10 de julho de 2014

Contratransferência e memórias



Ontem, em consulta, tive uma daquelas contratransferências. Para quem não sabe e tem curiosidade sobre estes temas, explico que a contratransferência é um conceito com origem na psicanálise e diz respeito aos sentimentos e emoções que o terapeuta experiencia em relação ao paciente, durante uma sessão de psicoterapia.

Como dizia, o relato do meu paciente fez-me reviver um dos momentos mais marcantes e sentir uma imensidão de coisas contraditórias que, como é óbvio, não vou expor aqui. Recordei tão intensamente a vinda para Portugal, retornada de Angola, com os meus 9 anos.

A última memória que tenho de Luanda é a de uma sessão fotográfica que a minha mãe fez questão de fazer para guardar. Era um tempo em que as fotos eram a preto e branco e o fotógrafo destacado para o serviço foi um tio, a quem sempre reconheceram jeito para a coisa. Eu e o meu irmão, vestidos a preceito, com uma mistura de riscas e quadrados que dá vontade de rir sempre que olhamos para as fotos, lá fomos para a ponta da ilha, empoleirados nas pedras, a contemplar o mar.

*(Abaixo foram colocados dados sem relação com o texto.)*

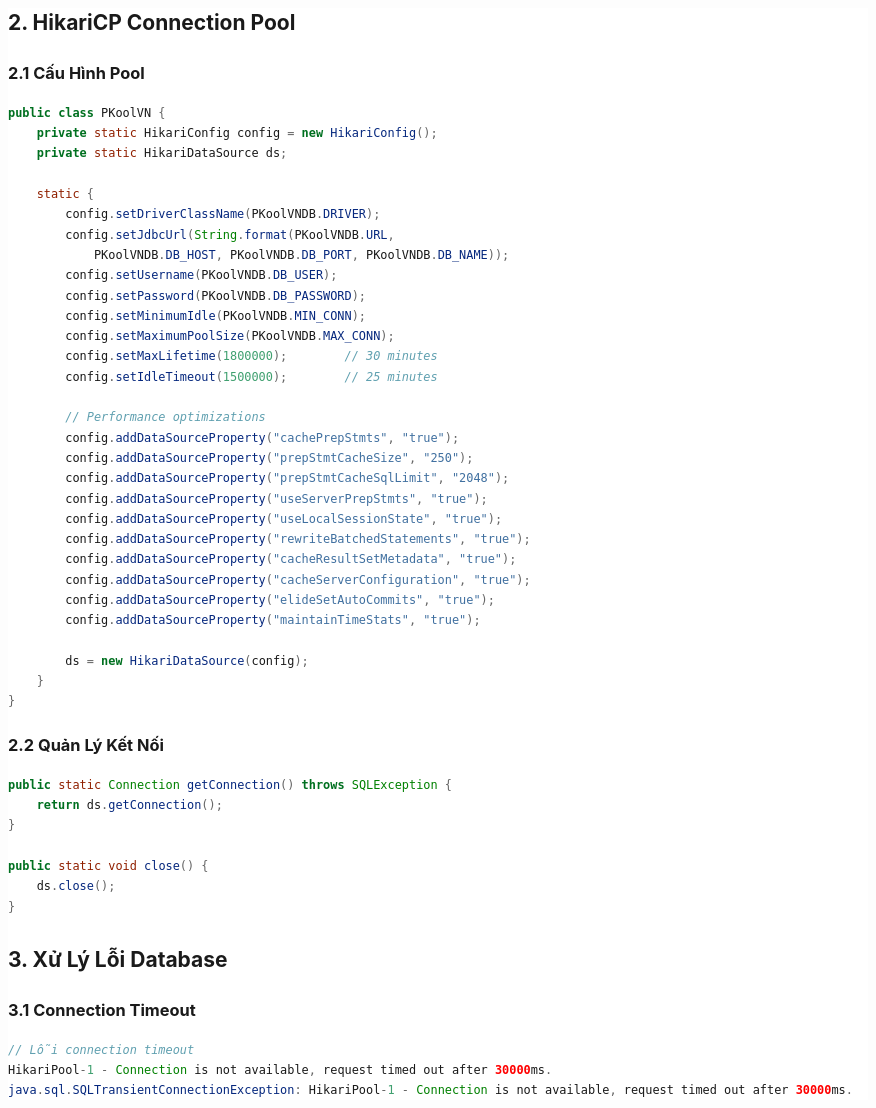 ## 2. HikariCP Connection Pool

### 2.1 Cấu Hình Pool
```java
public class PKoolVN {
    private static HikariConfig config = new HikariConfig();
    private static HikariDataSource ds;
    
    static {
        config.setDriverClassName(PKoolVNDB.DRIVER);
        config.setJdbcUrl(String.format(PKoolVNDB.URL, 
            PKoolVNDB.DB_HOST, PKoolVNDB.DB_PORT, PKoolVNDB.DB_NAME));
        config.setUsername(PKoolVNDB.DB_USER);
        config.setPassword(PKoolVNDB.DB_PASSWORD);
        config.setMinimumIdle(PKoolVNDB.MIN_CONN);
        config.setMaximumPoolSize(PKoolVNDB.MAX_CONN);
        config.setMaxLifetime(1800000);        // 30 minutes
        config.setIdleTimeout(1500000);        // 25 minutes
        
        // Performance optimizations
        config.addDataSourceProperty("cachePrepStmts", "true");
        config.addDataSourceProperty("prepStmtCacheSize", "250");
        config.addDataSourceProperty("prepStmtCacheSqlLimit", "2048");
        config.addDataSourceProperty("useServerPrepStmts", "true");
        config.addDataSourceProperty("useLocalSessionState", "true");
        config.addDataSourceProperty("rewriteBatchedStatements", "true");
        config.addDataSourceProperty("cacheResultSetMetadata", "true");
        config.addDataSourceProperty("cacheServerConfiguration", "true");
        config.addDataSourceProperty("elideSetAutoCommits", "true");
        config.addDataSourceProperty("maintainTimeStats", "true");
        
        ds = new HikariDataSource(config);
    }
}
```

### 2.2 Quản Lý Kết Nối
```java
public static Connection getConnection() throws SQLException {
    return ds.getConnection();
}

public static void close() {
    ds.close();
}
```

## 3. Xử Lý Lỗi Database

### 3.1 Connection Timeout
```java
// Lỗi connection timeout
HikariPool-1 - Connection is not available, request timed out after 30000ms.
java.sql.SQLTransientConnectionException: HikariPool-1 - Connection is not available, request timed out after 30000ms.
```
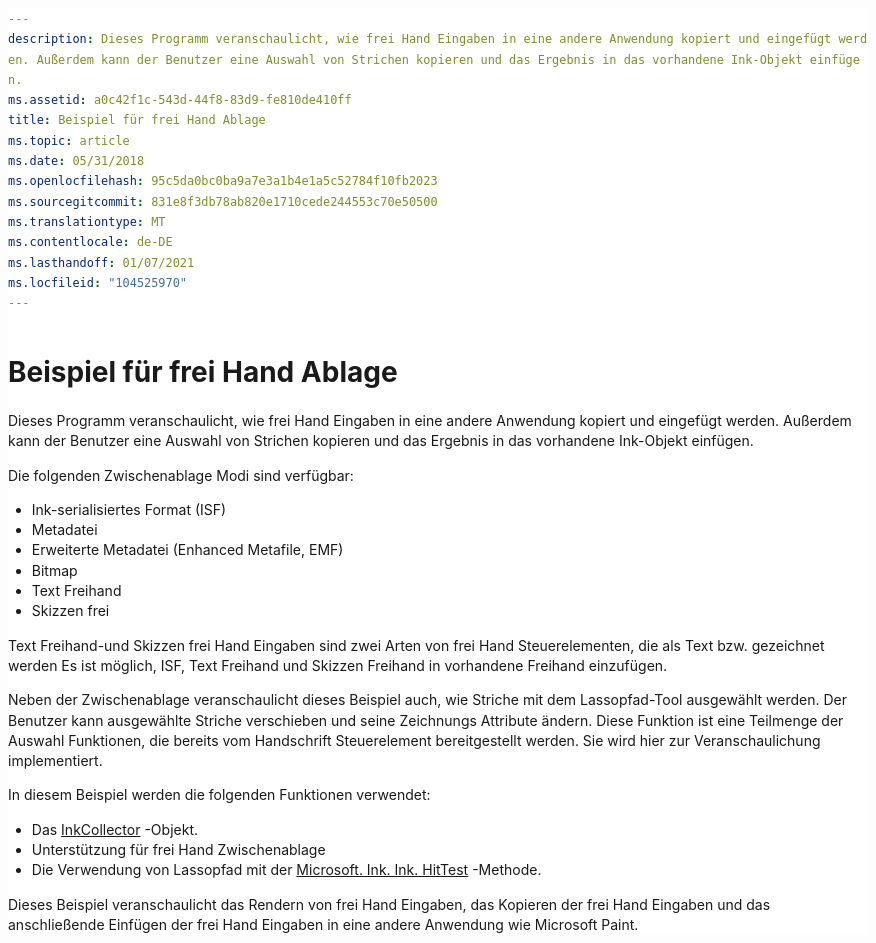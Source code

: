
 ```yaml
---
description: Dieses Programm veranschaulicht, wie frei Hand Eingaben in eine andere Anwendung kopiert und eingefügt werden. Außerdem kann der Benutzer eine Auswahl von Strichen kopieren und das Ergebnis in das vorhandene Ink-Objekt einfügen.
ms.assetid: a0c42f1c-543d-44f8-83d9-fe810de410ff
title: Beispiel für frei Hand Ablage
ms.topic: article
ms.date: 05/31/2018
ms.openlocfilehash: 95c5da0bc0ba9a7e3a1b4e1a5c52784f10fb2023
ms.sourcegitcommit: 831e8f3db78ab820e1710cede244553c70e50500
ms.translationtype: MT
ms.contentlocale: de-DE
ms.lasthandoff: 01/07/2021
ms.locfileid: "104525970"
---
```

# <a name="ink-clipboard-sample"></a>Beispiel für frei Hand Ablage

Dieses Programm veranschaulicht, wie frei Hand Eingaben in eine andere Anwendung kopiert und eingefügt werden. Außerdem kann der Benutzer eine Auswahl von Strichen kopieren und das Ergebnis in das vorhandene Ink-Objekt einfügen.

Die folgenden Zwischenablage Modi sind verfügbar:

-   Ink-serialisiertes Format (ISF)
-   Metadatei
-   Erweiterte Metadatei (Enhanced Metafile, EMF)
-   Bitmap
-   Text Freihand
-   Skizzen frei

Text Freihand-und Skizzen frei Hand Eingaben sind zwei Arten von frei Hand Steuerelementen, die als Text bzw. gezeichnet werden Es ist möglich, ISF, Text Freihand und Skizzen Freihand in vorhandene Freihand einzufügen.

Neben der Zwischenablage veranschaulicht dieses Beispiel auch, wie Striche mit dem Lassopfad-Tool ausgewählt werden. Der Benutzer kann ausgewählte Striche verschieben und seine Zeichnungs Attribute ändern. Diese Funktion ist eine Teilmenge der Auswahl Funktionen, die bereits vom Handschrift Steuerelement bereitgestellt werden. Sie wird hier zur Veranschaulichung implementiert.

In diesem Beispiel werden die folgenden Funktionen verwendet:

-   Das [InkCollector](/previous-versions/ms583683(v=vs.100)) -Objekt.
-   Unterstützung für frei Hand Zwischenablage
-   Die Verwendung von Lassopfad mit der [Microsoft. Ink. Ink. HitTest](/previous-versions/dotnet/netframework-3.5/ms571330(v=vs.90)) -Methode.

Dieses Beispiel veranschaulicht das Rendern von frei Hand Eingaben, das Kopieren der frei Hand Eingaben und das anschließende Einfügen der frei Hand Eingaben in eine andere Anwendung wie Microsoft Paint.
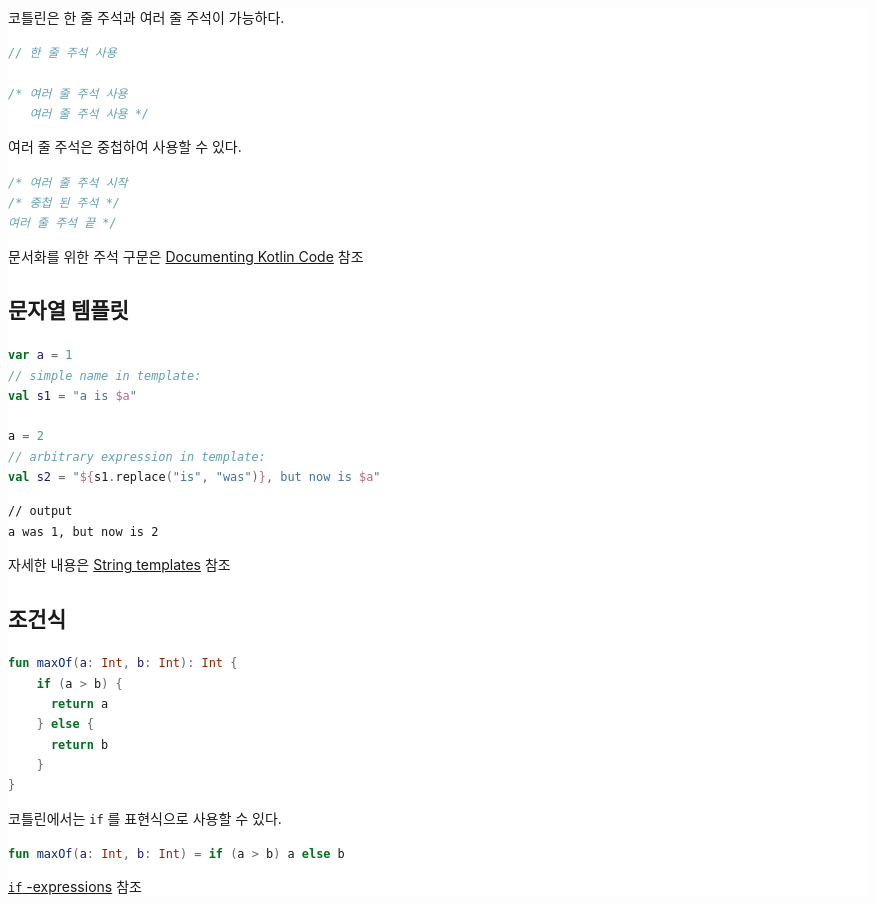 코틀린은 한 줄 주석과 여러 줄 주석이 가능하다.

```kotlin
// 한 줄 주석 사용

/* 여러 줄 주석 사용
   여러 줄 주석 사용 */
```

여러 줄 주석은 중첩하여 사용할 수 있다.

```kotlin
/* 여러 줄 주석 시작
/* 중첩 된 주석 *⁠/
여러 줄 주석 끝 */
```

문서화를 위한 주석 구문은 [Documenting Kotlin Code](https://kotlinlang.org/docs/kotlin-doc.html) 참조

## 문자열 템플릿

```kotlin
var a = 1
// simple name in template:
val s1 = "a is $a" 

a = 2
// arbitrary expression in template:
val s2 = "${s1.replace("is", "was")}, but now is $a"
```

```
// output
a was 1, but now is 2
```

자세한 내용은 [String templates](https://kotlinlang.org/docs/basic-types.html#string-templates) 참조

## 조건식

```kotlin
fun maxOf(a: Int, b: Int): Int {
    if (a > b) {
      return a
    } else {
      return b
    }
}
```

코틀린에서는 `if` 를 표현식으로 사용할 수 있다.

```kotlin
fun maxOf(a: Int, b: Int) = if (a > b) a else b
```

[`if` -expressions](https://kotlinlang.org/docs/control-flow.html#if-expression) 참조
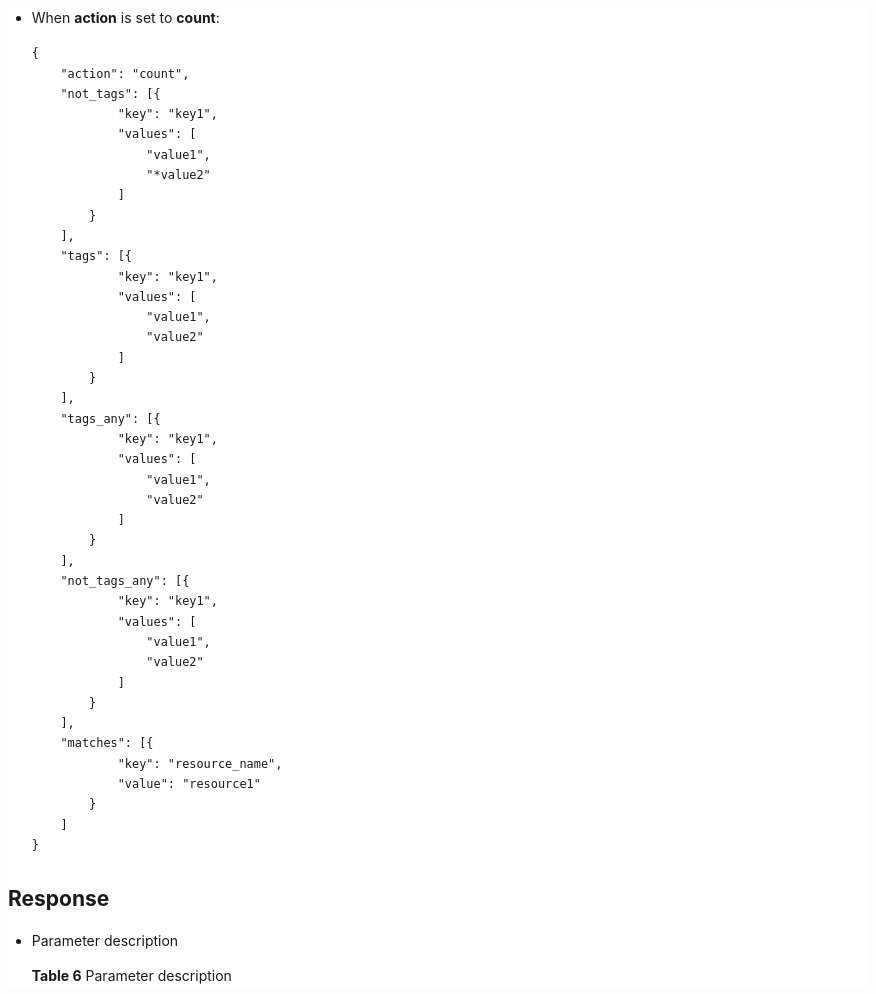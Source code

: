 
-   When  **action**  is set to  **count**:

    ```
    {
        "action": "count",
        "not_tags": [{
                "key": "key1",
                "values": [
                    "value1",
                    "*value2"
                ]
            }
        ],
        "tags": [{
                "key": "key1",
                "values": [
                    "value1",
                    "value2"
                ]
            }
        ],
        "tags_any": [{
                "key": "key1",
                "values": [
                    "value1",
                    "value2"
                ]
            }
        ],
        "not_tags_any": [{
                "key": "key1",
                "values": [
                    "value1",
                    "value2"
                ]
            }
        ],
        "matches": [{
                "key": "resource_name",
                "value": "resource1"
            }
        ]
    }
    ```


## Response<a name="section65711047"></a>

-   Parameter description

    **Table  6**  Parameter description
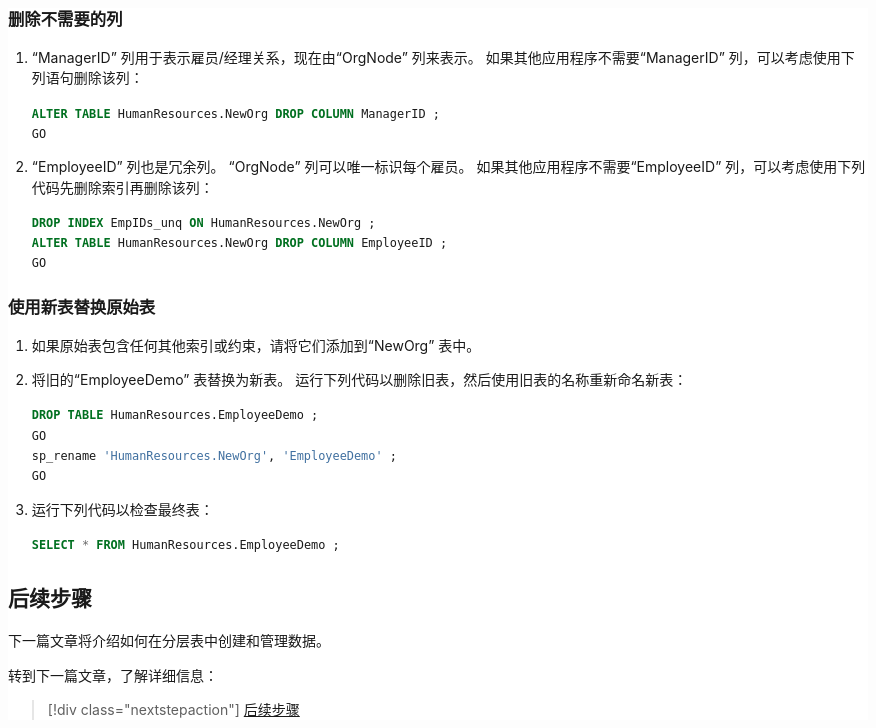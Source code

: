 ### <a name="drop-the-unnecessary-columns"></a>删除不需要的列  
  
1.  “ManagerID”  列用于表示雇员/经理关系，现在由“OrgNode”  列来表示。 如果其他应用程序不需要“ManagerID”  列，可以考虑使用下列语句删除该列：  
  
    ```sql  
    ALTER TABLE HumanResources.NewOrg DROP COLUMN ManagerID ;  
    GO  
    ```  
  
2.  “EmployeeID”  列也是冗余列。 “OrgNode”  列可以唯一标识每个雇员。 如果其他应用程序不需要“EmployeeID”  列，可以考虑使用下列代码先删除索引再删除该列：  
  
    ```sql  
    DROP INDEX EmpIDs_unq ON HumanResources.NewOrg ;  
    ALTER TABLE HumanResources.NewOrg DROP COLUMN EmployeeID ;  
    GO  
    ```  
  
### <a name="replace-the-original-table-with-the-new-table"></a>使用新表替换原始表  
  
1.  如果原始表包含任何其他索引或约束，请将它们添加到“NewOrg”  表中。  
  
2.  将旧的“EmployeeDemo”  表替换为新表。 运行下列代码以删除旧表，然后使用旧表的名称重新命名新表：  
  
    ```sql  
    DROP TABLE HumanResources.EmployeeDemo ;  
    GO  
    sp_rename 'HumanResources.NewOrg', 'EmployeeDemo' ;  
    GO  
    ```  
  
3.  运行下列代码以检查最终表：  
  
    ```sql  
    SELECT * FROM HumanResources.EmployeeDemo ;  
    ```  
  
## <a name="next-steps"></a>后续步骤
下一篇文章将介绍如何在分层表中创建和管理数据。 

转到下一篇文章，了解详细信息：
> [!div class="nextstepaction"]
> [后续步骤](lesson-2-creating-and-managing-data-in-a-hierarchical-table.md)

Se a memória não me atraiçoa gastámos um rolo inteiro entre os dois e devem ser as fotos mais bonitas que tenho desde sempre. Não me lembro se tive ou não consciência do que estava a fazer e do seu significado, sei apenas que quando olho para elas vejo mais do que as próprias imagens, vejo, sinto, cheiro, aquele mar e a saudade da terra é quase palpável. Sempre que olho para elas, agradeço à minha mãe essa ideia que, sendo tão simples, me permite ter sempre presente a minha terra e, hoje, agradeço também ao J. por me permitir reviver.